**Exercise aim**.
The answer must be one number: the count of lines in the data below that include "client".

**Saved entries**.
□ □ □

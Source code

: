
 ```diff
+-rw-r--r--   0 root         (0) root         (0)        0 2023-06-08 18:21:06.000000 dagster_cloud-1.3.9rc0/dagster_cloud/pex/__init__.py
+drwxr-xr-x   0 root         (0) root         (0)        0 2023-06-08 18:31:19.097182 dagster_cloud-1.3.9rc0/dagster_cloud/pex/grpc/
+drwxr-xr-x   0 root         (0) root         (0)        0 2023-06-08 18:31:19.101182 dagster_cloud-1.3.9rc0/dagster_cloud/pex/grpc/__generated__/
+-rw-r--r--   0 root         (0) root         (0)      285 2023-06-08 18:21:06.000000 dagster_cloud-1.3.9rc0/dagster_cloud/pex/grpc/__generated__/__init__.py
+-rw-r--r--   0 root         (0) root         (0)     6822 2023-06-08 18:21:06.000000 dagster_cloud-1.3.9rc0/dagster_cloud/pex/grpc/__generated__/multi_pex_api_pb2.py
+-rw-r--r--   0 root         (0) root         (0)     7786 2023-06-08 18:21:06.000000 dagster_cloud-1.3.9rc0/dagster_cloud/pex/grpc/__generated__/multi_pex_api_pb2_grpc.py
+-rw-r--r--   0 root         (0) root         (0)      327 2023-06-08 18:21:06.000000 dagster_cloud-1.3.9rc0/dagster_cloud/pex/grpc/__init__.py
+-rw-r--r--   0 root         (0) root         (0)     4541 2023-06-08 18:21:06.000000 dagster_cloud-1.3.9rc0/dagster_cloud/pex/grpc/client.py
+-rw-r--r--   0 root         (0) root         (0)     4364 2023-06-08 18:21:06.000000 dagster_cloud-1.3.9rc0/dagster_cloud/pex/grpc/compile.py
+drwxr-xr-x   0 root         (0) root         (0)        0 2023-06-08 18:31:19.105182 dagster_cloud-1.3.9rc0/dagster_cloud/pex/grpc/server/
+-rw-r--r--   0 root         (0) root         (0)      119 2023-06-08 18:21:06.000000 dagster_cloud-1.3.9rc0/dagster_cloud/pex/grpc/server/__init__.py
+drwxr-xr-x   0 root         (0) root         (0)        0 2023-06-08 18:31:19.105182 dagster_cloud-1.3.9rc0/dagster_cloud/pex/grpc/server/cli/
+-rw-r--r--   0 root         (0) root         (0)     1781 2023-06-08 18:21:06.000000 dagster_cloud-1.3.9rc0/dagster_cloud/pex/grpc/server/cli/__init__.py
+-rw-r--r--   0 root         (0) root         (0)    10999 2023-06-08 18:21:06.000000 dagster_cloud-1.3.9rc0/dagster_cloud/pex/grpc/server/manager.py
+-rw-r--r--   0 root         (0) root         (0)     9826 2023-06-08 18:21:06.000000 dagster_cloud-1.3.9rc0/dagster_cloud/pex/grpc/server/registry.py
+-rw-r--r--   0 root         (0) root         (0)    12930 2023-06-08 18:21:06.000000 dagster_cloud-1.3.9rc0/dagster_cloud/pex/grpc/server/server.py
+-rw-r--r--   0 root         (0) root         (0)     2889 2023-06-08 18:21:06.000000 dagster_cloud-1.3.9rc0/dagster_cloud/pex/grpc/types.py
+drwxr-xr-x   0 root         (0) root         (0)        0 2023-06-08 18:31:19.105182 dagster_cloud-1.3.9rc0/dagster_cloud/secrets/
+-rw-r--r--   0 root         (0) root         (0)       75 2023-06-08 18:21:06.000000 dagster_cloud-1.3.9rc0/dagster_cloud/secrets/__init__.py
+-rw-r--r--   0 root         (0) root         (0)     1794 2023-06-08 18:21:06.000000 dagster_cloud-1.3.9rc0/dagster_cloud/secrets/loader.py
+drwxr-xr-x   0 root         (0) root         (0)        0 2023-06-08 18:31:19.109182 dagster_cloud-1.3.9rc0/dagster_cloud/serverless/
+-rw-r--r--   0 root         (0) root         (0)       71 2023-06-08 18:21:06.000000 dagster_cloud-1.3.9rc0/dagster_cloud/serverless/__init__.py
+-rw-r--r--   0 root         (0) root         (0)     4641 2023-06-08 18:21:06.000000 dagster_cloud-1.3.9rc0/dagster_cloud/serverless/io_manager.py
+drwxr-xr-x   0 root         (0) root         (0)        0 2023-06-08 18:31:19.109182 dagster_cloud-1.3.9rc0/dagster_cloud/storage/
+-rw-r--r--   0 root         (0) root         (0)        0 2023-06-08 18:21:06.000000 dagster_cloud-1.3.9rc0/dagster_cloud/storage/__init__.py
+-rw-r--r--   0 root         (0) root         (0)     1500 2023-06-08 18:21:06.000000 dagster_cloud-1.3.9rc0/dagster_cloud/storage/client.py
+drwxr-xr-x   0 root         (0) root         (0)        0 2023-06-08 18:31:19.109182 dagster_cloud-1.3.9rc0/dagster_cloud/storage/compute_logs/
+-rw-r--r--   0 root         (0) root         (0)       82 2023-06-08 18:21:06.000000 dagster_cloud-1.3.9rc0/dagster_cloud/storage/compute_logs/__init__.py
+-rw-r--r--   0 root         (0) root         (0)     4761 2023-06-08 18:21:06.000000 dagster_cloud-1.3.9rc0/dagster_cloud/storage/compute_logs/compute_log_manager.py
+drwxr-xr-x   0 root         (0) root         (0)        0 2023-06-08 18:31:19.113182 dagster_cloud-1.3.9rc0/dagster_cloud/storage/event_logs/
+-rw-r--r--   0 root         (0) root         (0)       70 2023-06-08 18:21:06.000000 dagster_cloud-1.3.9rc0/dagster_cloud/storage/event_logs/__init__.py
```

□ □ □

**Output**.
2